This week we unveiled the name of our new trading company which will take over the running of key services from April, including bin collections.
In just over two weeks, you will see refuse lorries emblazoned with the name Aragon Direct Services down your street, writes Peterborough City Council leader cllr John Holdich.
Bin collection schedules and services will remain the same, and will continue to be delivered by the same team of frontline staff - there will be little obvious change other than the name.
The difference will be seen in our ability to commercialise the service, so in effect making money by providing services for businesses and other organisations locally and further afield.
The council has constraints on how much profit it can make from commercial operations - this private limited company will allow us more freedom to trade and generate income to help ease the financial pressure that the council is under.
It will also give better value for money and offer more flexibility to our residents. For example, if we get a wet summer and we need to cut our grass more frequently, this can be arranged more easily than if through an outsourced contract.
Our cleaners transferred over to the new company in February, and on 1 April they will be followed by the refuse collection team and specialist school transport. Street cleaning, grounds and building maintenance services will then follow in May.
Every so often, I remind myself why I’ve spent so much of my life serving people as a councillor. It’s a desire to help people and improve their lives.
Cabinet members recently approved the first draft of a new Corporate Strategy for the council, which sets out how we will do just that, improve lives, in the next few years.
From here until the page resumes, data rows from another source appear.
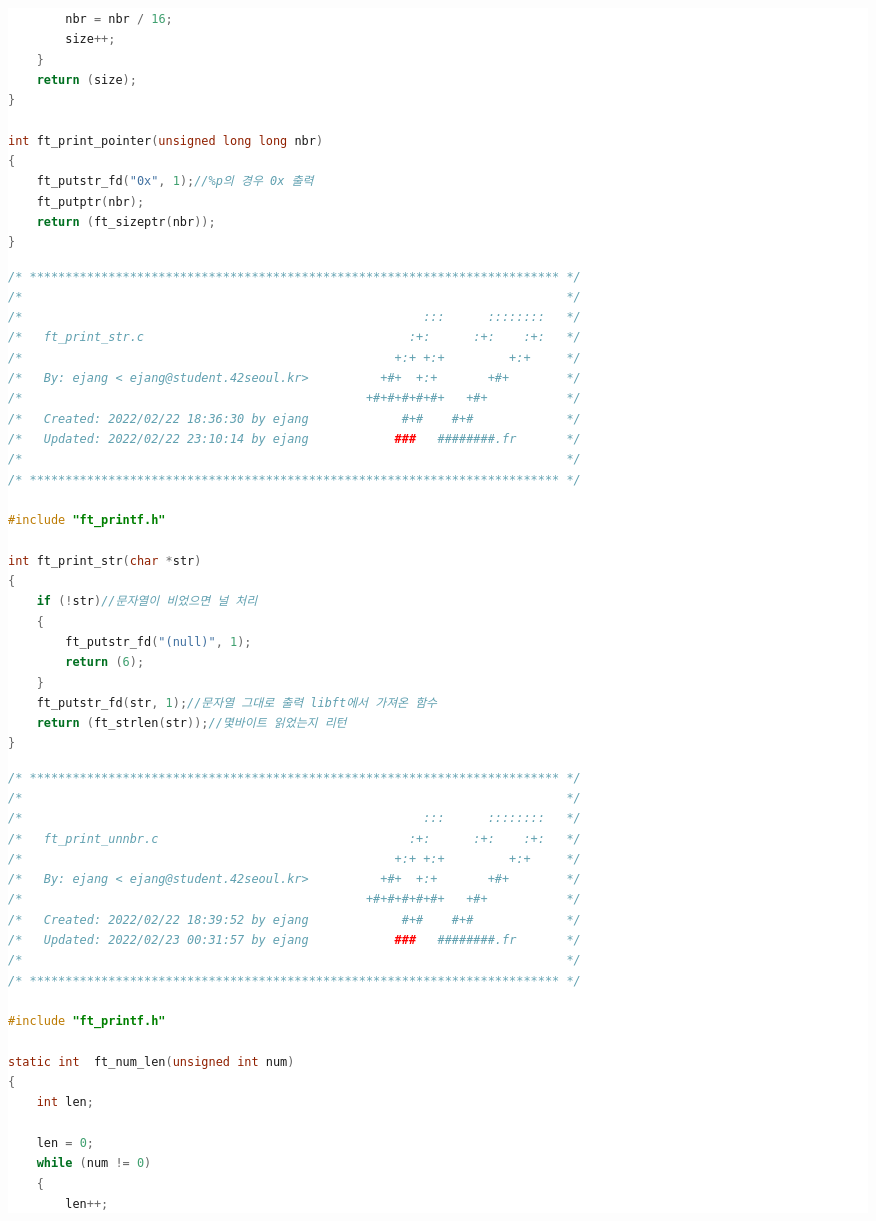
 ```c
		nbr = nbr / 16;
		size++;
	}
	return (size);
}

int	ft_print_pointer(unsigned long long nbr)
{
	ft_putstr_fd("0x", 1);//%p의 경우 0x 출력
	ft_putptr(nbr);
	return (ft_sizeptr(nbr));
}
```

```c
/* ************************************************************************** */
/*                                                                            */
/*                                                        :::      ::::::::   */
/*   ft_print_str.c                                     :+:      :+:    :+:   */
/*                                                    +:+ +:+         +:+     */
/*   By: ejang < ejang@student.42seoul.kr>          +#+  +:+       +#+        */
/*                                                +#+#+#+#+#+   +#+           */
/*   Created: 2022/02/22 18:36:30 by ejang             #+#    #+#             */
/*   Updated: 2022/02/22 23:10:14 by ejang            ###   ########.fr       */
/*                                                                            */
/* ************************************************************************** */

#include "ft_printf.h"

int	ft_print_str(char *str)
{
	if (!str)//문자열이 비었으면 널 처리 
	{
		ft_putstr_fd("(null)", 1);
		return (6);
	}
	ft_putstr_fd(str, 1);//문자열 그대로 출력 libft에서 가져온 함수
	return (ft_strlen(str));//몇바이트 읽었는지 리턴
}
```

```c
/* ************************************************************************** */
/*                                                                            */
/*                                                        :::      ::::::::   */
/*   ft_print_unnbr.c                                   :+:      :+:    :+:   */
/*                                                    +:+ +:+         +:+     */
/*   By: ejang < ejang@student.42seoul.kr>          +#+  +:+       +#+        */
/*                                                +#+#+#+#+#+   +#+           */
/*   Created: 2022/02/22 18:39:52 by ejang             #+#    #+#             */
/*   Updated: 2022/02/23 00:31:57 by ejang            ###   ########.fr       */
/*                                                                            */
/* ************************************************************************** */

#include "ft_printf.h"

static int	ft_num_len(unsigned	int num)
{
	int	len;

	len = 0;
	while (num != 0)
	{
		len++;
```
The plan includes three priority areas: ensuring people have pride in their communities and environment; first rate futures for children and young people - and quality support for adults and the elderly; and better jobs and quality homes.
We are a well managed council, facing unprecedented challenges, but also new opportunities. Our new strategy sets out the results that we believe are important to local people, and the things we need to do to improve people’s lives.
Over the coming months we want to talk to people about what matters to them, to hear what you think, and make sure that we are focused on the right things. I’ll update you when you can get involved.
If you’re a parliamentary voter for the Peterborough Constituency you should receive a letter by the end of this week informing you of your right to sign a recall petition which launches on Tuesday.
Last week, the council received official notification from the Speaker of the House of Commons, John Bercow MP, that MP Fiona Onasanya is the subject of a recall petition. Residents will have six weeks to sign the petition which closes at 5pm on May 1.
If 10 per cent of those entitled to vote at a Parliamentary election which is 6,967, sign the petition, the MP would lose her seat and a by-election will be triggered.
It’s a costly thing to organise, estimated to be in the region of £500,000, but luckily we are able to claim that back from the government.
Rarely does a week go by without a news story about a high street chain struggling to survive. It’s a sign of the times, with more of us choosing to shop online.
If you’re a regular reader of this column you will know that I am a fan of using the high street, and will often take this route over online when looking for a gift.
So, I was pleased to learn that a new campaign day, High Street Saturday, will take place this weekend.
High Street Saturday is a chance for local people to come together to support their high streets and pledge to shop locally.
You can also share photos and messages online using #HighStreetSaturday.